Pesticides Increase Risk for Parkinson's Disease

Parkinson's disease risk increases for people living or working near farms that use ziram

(RxWiki News) Farmers have been using pesticides to prevent pests from attacking crops for years. And while these efforts increase the amount of food we have, is the practice actually healthy?

In 2009 researchers from the University of California Los Angeles found a link between pesticides and Parkinson's disease. Now a follow-up study confirms that being exposed to certain pesticides increase the risk for Parkinson's disease for people living and working near the farms that use the chemicals.

"Living near farms that use certain pesticides increases Parkinson's disease risk."

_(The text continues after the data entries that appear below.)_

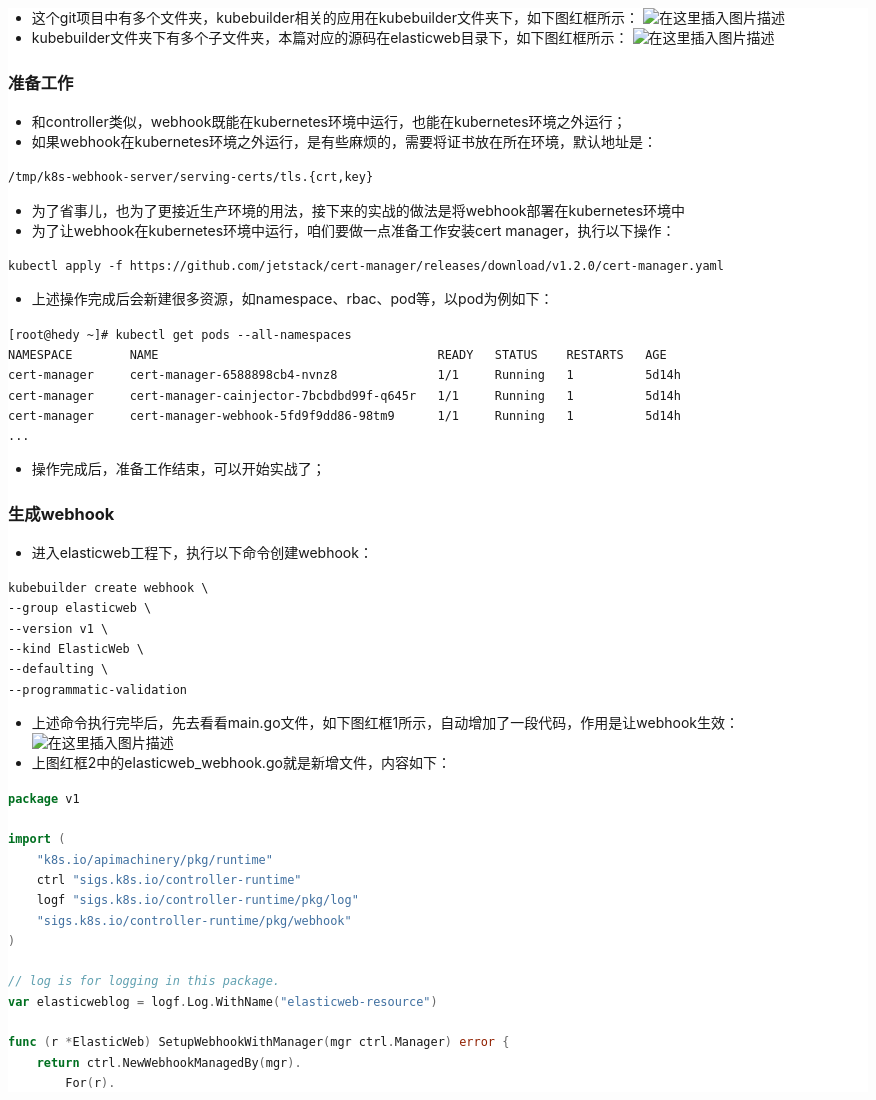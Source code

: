 - 这个git项目中有多个文件夹，kubebuilder相关的应用在kubebuilder文件夹下，如下图红框所示：
   ![在这里插入图片描述](https://img-blog.csdnimg.cn/20210217200114154.png)
- kubebuilder文件夹下有多个子文件夹，本篇对应的源码在elasticweb目录下，如下图红框所示：
   ![在这里插入图片描述](https://img-blog.csdnimg.cn/20210217200156861.png?x-oss-process=image/watermark,type_ZmFuZ3poZW5naGVpdGk,shadow_10,text_aHR0cHM6Ly9ibG9nLmNzZG4ubmV0L2JvbGluZ19jYXZhbHJ5,size_16,color_FFFFFF,t_70)

### 准备工作

- 和controller类似，webhook既能在kubernetes环境中运行，也能在kubernetes环境之外运行；
- 如果webhook在kubernetes环境之外运行，是有些麻烦的，需要将证书放在所在环境，默认地址是：

```shell
/tmp/k8s-webhook-server/serving-certs/tls.{crt,key}
```

- 为了省事儿，也为了更接近生产环境的用法，接下来的实战的做法是将webhook部署在kubernetes环境中
- 为了让webhook在kubernetes环境中运行，咱们要做一点准备工作安装cert manager，执行以下操作：

```shell
kubectl apply -f https://github.com/jetstack/cert-manager/releases/download/v1.2.0/cert-manager.yaml
```

- 上述操作完成后会新建很多资源，如namespace、rbac、pod等，以pod为例如下：

```shell
[root@hedy ~]# kubectl get pods --all-namespaces
NAMESPACE        NAME                                       READY   STATUS    RESTARTS   AGE
cert-manager     cert-manager-6588898cb4-nvnz8              1/1     Running   1          5d14h
cert-manager     cert-manager-cainjector-7bcbdbd99f-q645r   1/1     Running   1          5d14h
cert-manager     cert-manager-webhook-5fd9f9dd86-98tm9      1/1     Running   1          5d14h
...
```

- 操作完成后，准备工作结束，可以开始实战了；

### 生成webhook

- 进入elasticweb工程下，执行以下命令创建webhook：

```shell
kubebuilder create webhook \
--group elasticweb \
--version v1 \
--kind ElasticWeb \
--defaulting \
--programmatic-validation
```

- 上述命令执行完毕后，先去看看main.go文件，如下图红框1所示，自动增加了一段代码，作用是让webhook生效：
   ![在这里插入图片描述](https://img-blog.csdnimg.cn/20210227150219697.png?x-oss-process=image/watermark,type_ZmFuZ3poZW5naGVpdGk,shadow_10,text_aHR0cHM6Ly9ibG9nLmNzZG4ubmV0L2JvbGluZ19jYXZhbHJ5,size_16,color_FFFFFF,t_70)
- 上图红框2中的elasticweb_webhook.go就是新增文件，内容如下：

```go
package v1

import (
	"k8s.io/apimachinery/pkg/runtime"
	ctrl "sigs.k8s.io/controller-runtime"
	logf "sigs.k8s.io/controller-runtime/pkg/log"
	"sigs.k8s.io/controller-runtime/pkg/webhook"
)

// log is for logging in this package.
var elasticweblog = logf.Log.WithName("elasticweb-resource")

func (r *ElasticWeb) SetupWebhookWithManager(mgr ctrl.Manager) error {
	return ctrl.NewWebhookManagedBy(mgr).
		For(r).
```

Dr. Beate Ritz, from UCLA School of Public Health, and colleagues found that living near or working near fields that used ziram, maneb, and paraquat increased the risk for Parkinson's disease (PD) threefold.

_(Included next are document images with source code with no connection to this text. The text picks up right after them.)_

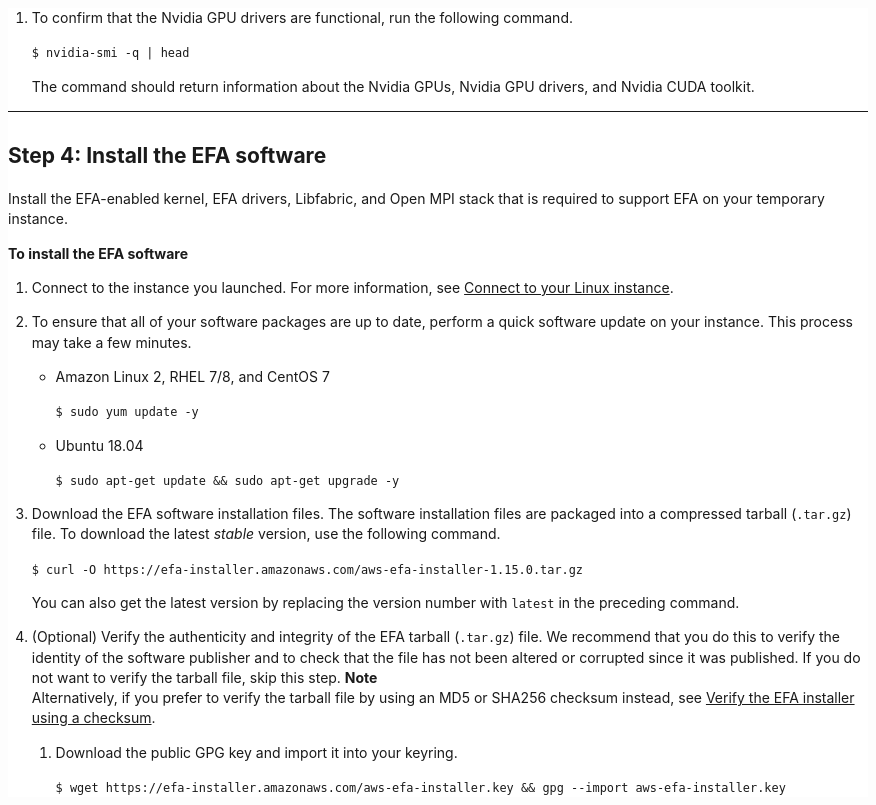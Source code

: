 1. To confirm that the Nvidia GPU drivers are functional, run the following command\.

   ```
   $ nvidia-smi -q | head
   ```

   The command should return information about the Nvidia GPUs, Nvidia GPU drivers, and Nvidia CUDA toolkit\.

------

## Step 4: Install the EFA software<a name="nccl-start-base-enable"></a>

Install the EFA\-enabled kernel, EFA drivers, Libfabric, and Open MPI stack that is required to support EFA on your temporary instance\.

**To install the EFA software**

1. Connect to the instance you launched\. For more information, see [Connect to your Linux instance](AccessingInstances.md)\.

1. To ensure that all of your software packages are up to date, perform a quick software update on your instance\. This process may take a few minutes\.
   + Amazon Linux 2, RHEL 7/8, and CentOS 7

     ```
     $ sudo yum update -y
     ```
   + Ubuntu 18\.04

     ```
     $ sudo apt-get update && sudo apt-get upgrade -y
     ```

1. Download the EFA software installation files\. The software installation files are packaged into a compressed tarball \(`.tar.gz`\) file\. To download the latest *stable* version, use the following command\.

   ```
   $ curl -O https://efa-installer.amazonaws.com/aws-efa-installer-1.15.0.tar.gz
   ```

   You can also get the latest version by replacing the version number with `latest` in the preceding command\.

1. \(Optional\) Verify the authenticity and integrity of the EFA tarball \(`.tar.gz`\) file\. We recommend that you do this to verify the identity of the software publisher and to check that the file has not been altered or corrupted since it was published\. If you do not want to verify the tarball file, skip this step\.
**Note**  
Alternatively, if you prefer to verify the tarball file by using an MD5 or SHA256 checksum instead, see [Verify the EFA installer using a checksum](efa-verify.md)\.

   1. Download the public GPG key and import it into your keyring\.

      ```
      $ wget https://efa-installer.amazonaws.com/aws-efa-installer.key && gpg --import aws-efa-installer.key
      ```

Pesticides have become common among farmers for protecting crops against insects and increasing yields. Maneb and ziram are fungicides and paraquat is a herbicide. Ritz and colleagues have found that exposure to ziram and paraquat was linked to an 80 percent increased risk for PD. Exposure to all three pesticides leads to a greater increased risk for PD, in comparison to exposure to individual chemicals.

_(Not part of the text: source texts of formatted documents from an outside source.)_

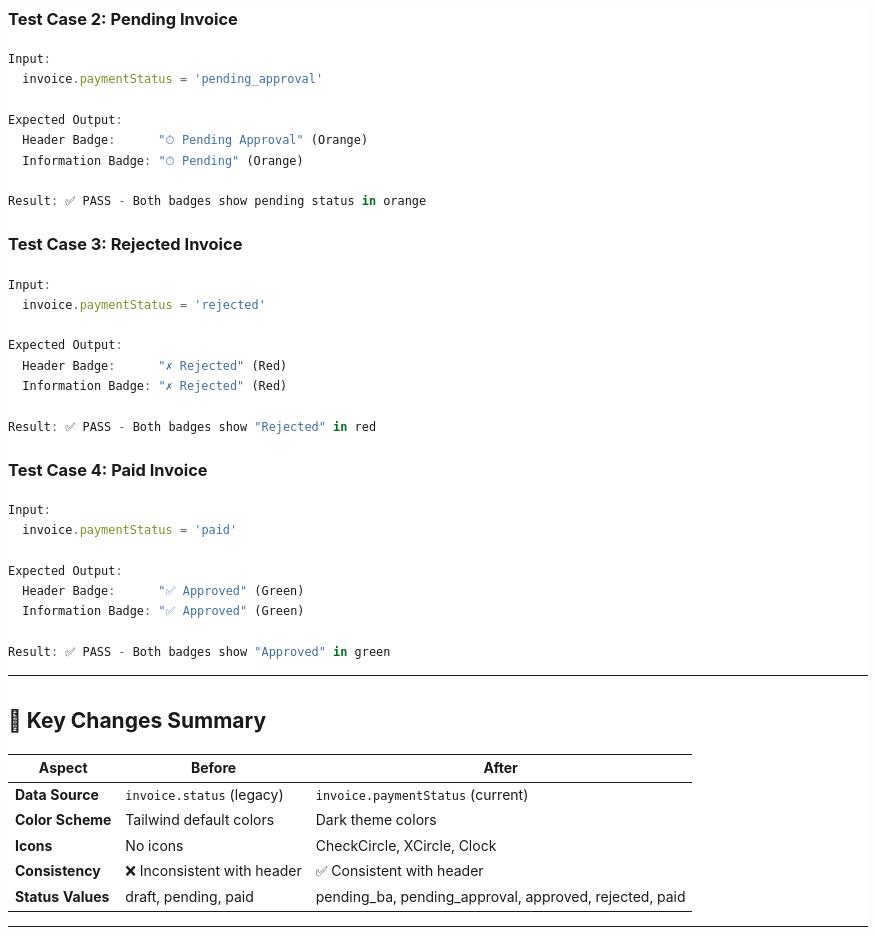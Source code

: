 ### **Test Case 2: Pending Invoice**
```javascript
Input:
  invoice.paymentStatus = 'pending_approval'

Expected Output:
  Header Badge:      "⏱ Pending Approval" (Orange)
  Information Badge: "⏱ Pending" (Orange)

Result: ✅ PASS - Both badges show pending status in orange
```

### **Test Case 3: Rejected Invoice**
```javascript
Input:
  invoice.paymentStatus = 'rejected'

Expected Output:
  Header Badge:      "✗ Rejected" (Red)
  Information Badge: "✗ Rejected" (Red)

Result: ✅ PASS - Both badges show "Rejected" in red
```

### **Test Case 4: Paid Invoice**
```javascript
Input:
  invoice.paymentStatus = 'paid'

Expected Output:
  Header Badge:      "✅ Approved" (Green)
  Information Badge: "✅ Approved" (Green)

Result: ✅ PASS - Both badges show "Approved" in green
```

---

## 📝 Key Changes Summary

| Aspect | Before | After |
|--------|--------|-------|
| **Data Source** | `invoice.status` (legacy) | `invoice.paymentStatus` (current) |
| **Color Scheme** | Tailwind default colors | Dark theme colors |
| **Icons** | No icons | CheckCircle, XCircle, Clock |
| **Consistency** | ❌ Inconsistent with header | ✅ Consistent with header |
| **Status Values** | draft, pending, paid | pending_ba, pending_approval, approved, rejected, paid |

---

These particular pesticides are dangerous because they showed a neurodegenerative process that leads to impaired motor skills, speech and other functions associated with PD. Jeff Bronstein, colleague and UCLA professor, found ziram to be "the best inhibitor" that breaks down important proteins and selectively kills neurons leading to symptoms of PD.

The study included 362 people with PD and 341 people without PD who were living or working near the farms, in this case Central Valley California. Researchers measured exposure to ziram, maneb and paraquat for participants and discovered the increased risks.

Parkinson's disease is a brain disorder that causes shaking (tremors) and difficulty with walking, movement and coordination.